Legislation requiring consumers to obtain a prescription for cold and allergy medicines containing pseudoephedrine is the best way to crush illegal methamphetamine operations, which are reaching epidemic numbers in the Tulsa area, the state’s top drug enforcement officer told a legislative panel Thursday.
"The cornerstone is pseudoephedrine,” said Darrell Weaver, director of the Oklahoma Bureau of Narcotics and Dangerous Drugs Control. "We’re constantly battling folks who want this product.
"Until we continue to regulate pseudoephedrine, we’re still going to have problems.”
Two Tulsa legislators, Democratic Reps. Lucky Lamons and Jeannie McDaniel, sought the interim study to develop possible legislation for next year’s session.
Drug agents told the House Judiciary Committee about the increasing popularity in Tulsa of the shake-and-bake method.

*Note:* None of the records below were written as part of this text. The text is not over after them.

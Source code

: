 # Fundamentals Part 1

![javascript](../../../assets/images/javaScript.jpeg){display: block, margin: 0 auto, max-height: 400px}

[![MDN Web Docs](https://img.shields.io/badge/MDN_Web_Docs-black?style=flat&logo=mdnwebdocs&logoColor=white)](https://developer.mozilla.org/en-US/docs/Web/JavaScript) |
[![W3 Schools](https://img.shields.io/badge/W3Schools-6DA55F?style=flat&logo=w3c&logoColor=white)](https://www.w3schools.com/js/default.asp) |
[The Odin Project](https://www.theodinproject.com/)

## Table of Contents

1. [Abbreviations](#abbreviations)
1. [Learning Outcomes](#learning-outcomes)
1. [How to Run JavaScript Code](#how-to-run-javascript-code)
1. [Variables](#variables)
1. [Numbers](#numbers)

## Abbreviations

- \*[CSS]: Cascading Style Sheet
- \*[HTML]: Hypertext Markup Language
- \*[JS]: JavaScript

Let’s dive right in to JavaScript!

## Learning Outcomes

It requires only a few pills containing pseudoephedrine, a two-liter soda bottle and household chemicals. While easy to make, the process is volatile and can result in fires.
Mandy Hagan, director of state government relations for the Washington-based Consumer Healthcare Products Association, told the committee her group is against requiring a prescription for medications with pseudoephedrine.

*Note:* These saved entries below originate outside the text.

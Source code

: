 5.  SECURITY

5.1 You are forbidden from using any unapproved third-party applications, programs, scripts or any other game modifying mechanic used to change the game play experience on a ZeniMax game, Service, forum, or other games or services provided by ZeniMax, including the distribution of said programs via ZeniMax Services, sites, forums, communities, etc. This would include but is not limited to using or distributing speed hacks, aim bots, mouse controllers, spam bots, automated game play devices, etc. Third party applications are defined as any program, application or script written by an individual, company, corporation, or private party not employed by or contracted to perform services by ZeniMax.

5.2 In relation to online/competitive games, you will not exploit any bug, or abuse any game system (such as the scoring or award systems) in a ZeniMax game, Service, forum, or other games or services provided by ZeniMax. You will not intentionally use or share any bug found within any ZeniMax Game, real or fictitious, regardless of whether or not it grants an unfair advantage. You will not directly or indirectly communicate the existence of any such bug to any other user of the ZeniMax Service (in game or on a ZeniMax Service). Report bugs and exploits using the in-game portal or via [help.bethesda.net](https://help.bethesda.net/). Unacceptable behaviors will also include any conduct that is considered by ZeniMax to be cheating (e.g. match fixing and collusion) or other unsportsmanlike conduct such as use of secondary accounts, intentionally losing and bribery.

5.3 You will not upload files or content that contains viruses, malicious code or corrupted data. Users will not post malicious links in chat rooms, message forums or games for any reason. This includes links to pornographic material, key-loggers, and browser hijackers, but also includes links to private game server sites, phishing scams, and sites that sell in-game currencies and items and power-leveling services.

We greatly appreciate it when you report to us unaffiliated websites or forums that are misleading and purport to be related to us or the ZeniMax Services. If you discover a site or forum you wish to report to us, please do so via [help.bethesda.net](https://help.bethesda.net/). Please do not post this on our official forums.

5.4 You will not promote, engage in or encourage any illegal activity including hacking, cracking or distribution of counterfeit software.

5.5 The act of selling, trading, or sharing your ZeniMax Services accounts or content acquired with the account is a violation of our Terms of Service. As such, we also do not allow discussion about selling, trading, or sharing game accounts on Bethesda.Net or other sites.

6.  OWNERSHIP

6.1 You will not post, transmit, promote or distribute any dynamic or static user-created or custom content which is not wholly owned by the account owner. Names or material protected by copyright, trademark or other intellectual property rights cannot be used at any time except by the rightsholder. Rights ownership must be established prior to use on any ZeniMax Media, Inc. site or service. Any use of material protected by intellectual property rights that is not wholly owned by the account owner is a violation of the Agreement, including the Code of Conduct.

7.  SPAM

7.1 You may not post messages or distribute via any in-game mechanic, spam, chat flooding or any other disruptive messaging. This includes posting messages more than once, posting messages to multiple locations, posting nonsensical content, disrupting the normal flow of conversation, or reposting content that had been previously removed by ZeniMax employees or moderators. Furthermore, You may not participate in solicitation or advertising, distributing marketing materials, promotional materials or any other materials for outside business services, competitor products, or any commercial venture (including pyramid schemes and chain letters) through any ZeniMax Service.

The measure would have little effect on the trafficking of meth in the state, but it would force consumers suffering nasal congestion or allergies to spend more time in their doctors’ offices waiting to get a prescription, she said.

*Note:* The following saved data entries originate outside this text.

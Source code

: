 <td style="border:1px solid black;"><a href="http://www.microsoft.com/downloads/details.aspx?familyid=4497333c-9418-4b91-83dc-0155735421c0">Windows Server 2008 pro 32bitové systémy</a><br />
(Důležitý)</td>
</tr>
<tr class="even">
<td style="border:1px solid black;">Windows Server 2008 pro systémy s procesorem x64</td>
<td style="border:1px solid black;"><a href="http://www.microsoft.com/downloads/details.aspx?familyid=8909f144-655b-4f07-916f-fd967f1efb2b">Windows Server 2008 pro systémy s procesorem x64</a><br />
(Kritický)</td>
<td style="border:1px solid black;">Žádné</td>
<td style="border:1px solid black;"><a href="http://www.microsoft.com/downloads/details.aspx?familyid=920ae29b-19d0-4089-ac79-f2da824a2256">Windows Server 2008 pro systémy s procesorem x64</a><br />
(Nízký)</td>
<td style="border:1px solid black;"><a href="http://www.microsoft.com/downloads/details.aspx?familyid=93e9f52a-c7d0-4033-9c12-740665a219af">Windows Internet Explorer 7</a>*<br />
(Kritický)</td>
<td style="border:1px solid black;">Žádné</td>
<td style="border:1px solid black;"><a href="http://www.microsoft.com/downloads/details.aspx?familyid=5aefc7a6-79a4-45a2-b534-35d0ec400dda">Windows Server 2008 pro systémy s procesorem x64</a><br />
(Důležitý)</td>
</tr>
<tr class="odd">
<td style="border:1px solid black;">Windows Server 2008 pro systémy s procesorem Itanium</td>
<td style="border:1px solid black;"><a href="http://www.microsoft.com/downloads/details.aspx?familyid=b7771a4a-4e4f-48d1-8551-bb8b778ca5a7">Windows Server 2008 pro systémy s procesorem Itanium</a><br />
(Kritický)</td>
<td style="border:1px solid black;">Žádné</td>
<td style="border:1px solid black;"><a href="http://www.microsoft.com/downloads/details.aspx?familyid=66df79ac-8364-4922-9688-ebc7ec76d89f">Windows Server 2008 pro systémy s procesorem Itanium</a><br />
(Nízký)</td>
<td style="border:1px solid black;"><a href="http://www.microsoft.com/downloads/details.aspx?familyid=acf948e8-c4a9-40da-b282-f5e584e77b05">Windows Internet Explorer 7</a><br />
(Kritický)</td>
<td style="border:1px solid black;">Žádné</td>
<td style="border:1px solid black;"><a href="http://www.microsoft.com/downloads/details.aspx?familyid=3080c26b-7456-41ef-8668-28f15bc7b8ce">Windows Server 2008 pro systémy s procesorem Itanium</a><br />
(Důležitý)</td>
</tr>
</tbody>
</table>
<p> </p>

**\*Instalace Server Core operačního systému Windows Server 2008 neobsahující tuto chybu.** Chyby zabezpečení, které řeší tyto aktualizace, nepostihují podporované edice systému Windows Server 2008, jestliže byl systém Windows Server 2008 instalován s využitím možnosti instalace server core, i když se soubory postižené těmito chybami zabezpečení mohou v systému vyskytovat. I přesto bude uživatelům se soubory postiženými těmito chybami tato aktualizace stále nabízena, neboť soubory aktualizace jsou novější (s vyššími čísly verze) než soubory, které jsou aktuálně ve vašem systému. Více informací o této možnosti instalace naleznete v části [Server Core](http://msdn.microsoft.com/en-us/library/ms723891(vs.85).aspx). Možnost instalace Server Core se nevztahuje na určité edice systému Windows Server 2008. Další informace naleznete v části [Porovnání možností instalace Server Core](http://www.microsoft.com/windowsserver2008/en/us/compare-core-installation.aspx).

"The main concern is access ... for the legitimate consumer,” Hagan said.
Phil Woodward, executive director of the Oklahoma Pharmacists Association, said the state’s pharmacists are willing to continue to work with law enforcement on trying to prevent the illegal use of pseudoephedrine, but they are concerned about the effect a prescription mandate would have on consumers.
"We’ve got folks who need this for colds,” he said of pseudoephedrine. "It’s really the only decongestant out there that’s really effective for consumers.